| REQUIRED ACTION |
The answer must be one number: how many lines in the records below contain the word "Claude".

| Dataset entries |

↓

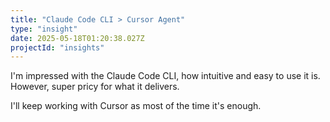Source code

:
 ```yaml
---
title: "Claude Code CLI > Cursor Agent"
type: "insight"
date: 2025-05-18T01:20:38.027Z
projectId: "insights"
---
```


I'm impressed with the Claude Code CLI, how intuitive and easy to use it is. However, super pricy for what it delivers. 

I'll keep working with Cursor as most of the time it's enough.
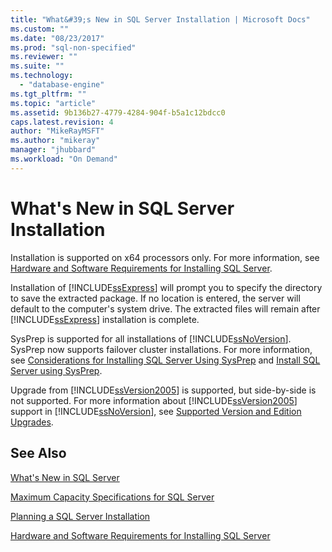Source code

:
 ```yaml
---
title: "What&#39;s New in SQL Server Installation | Microsoft Docs"
ms.custom: ""
ms.date: "08/23/2017"
ms.prod: "sql-non-specified"
ms.reviewer: ""
ms.suite: ""
ms.technology: 
  - "database-engine"
ms.tgt_pltfrm: ""
ms.topic: "article"
ms.assetid: 9b136b27-4779-4284-904f-b5a1c12bdcc0
caps.latest.revision: 4
author: "MikeRayMSFT"
ms.author: "mikeray"
manager: "jhubbard"
ms.workload: "On Demand"
---
```

# What&#39;s New in SQL Server Installation

 Installation is supported on x64 processors only. For more information, see [Hardware and Software Requirements for Installing SQL Server](../../sql-server/install/hardware-and-software-requirements-for-installing-sql-server.md).
  
 Installation of [!INCLUDE[ssExpress](../../includes/ssexpress-md.md)] will prompt you to specify the directory to save the extracted package. If no location is entered, the server will default to the computer's system drive. The extracted files will remain after [!INCLUDE[ssExpress](../../includes/ssexpress-md.md)] installation is complete.  
  
 SysPrep is supported for all installations of [!INCLUDE[ssNoVersion](../../includes/ssnoversion-md.md)]. SysPrep now supports failover cluster installations. For more information, see [Considerations for Installing SQL Server Using SysPrep](../../database-engine/install-windows/considerations-for-installing-sql-server-using-sysprep.md) and [Install SQL Server using SysPrep](../../database-engine/install-windows/install-sql-server-using-sysprep.md).  
  
 Upgrade from [!INCLUDE[ssVersion2005](../../includes/ssversion2005-md.md)] is supported, but side\-by\-side is not supported. For more information about [!INCLUDE[ssVersion2005](../../includes/ssversion2005-md.md)] support in [!INCLUDE[ssNoVersion](../../includes/ssnoversion-md.md)], see [Supported Version and Edition Upgrades](../../database-engine/install-windows/supported-version-and-edition-upgrades.md).  
 
  
## See Also  
[What's New in SQL Server](../../sql-server/what-s-new-in-sql-server-2017.md)

[Maximum Capacity Specifications for SQL Server](../../sql-server/maximum-capacity-specifications-for-sql-server.md)   

[Planning a SQL Server Installation](../../sql-server/install/planning-a-sql-server-installation.md)   

[Hardware and Software Requirements for Installing SQL Server](../../sql-server/install/hardware-and-software-requirements-for-installing-sql-server.md)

↑

| SOLUTION FOR THIS EXERCISE |
2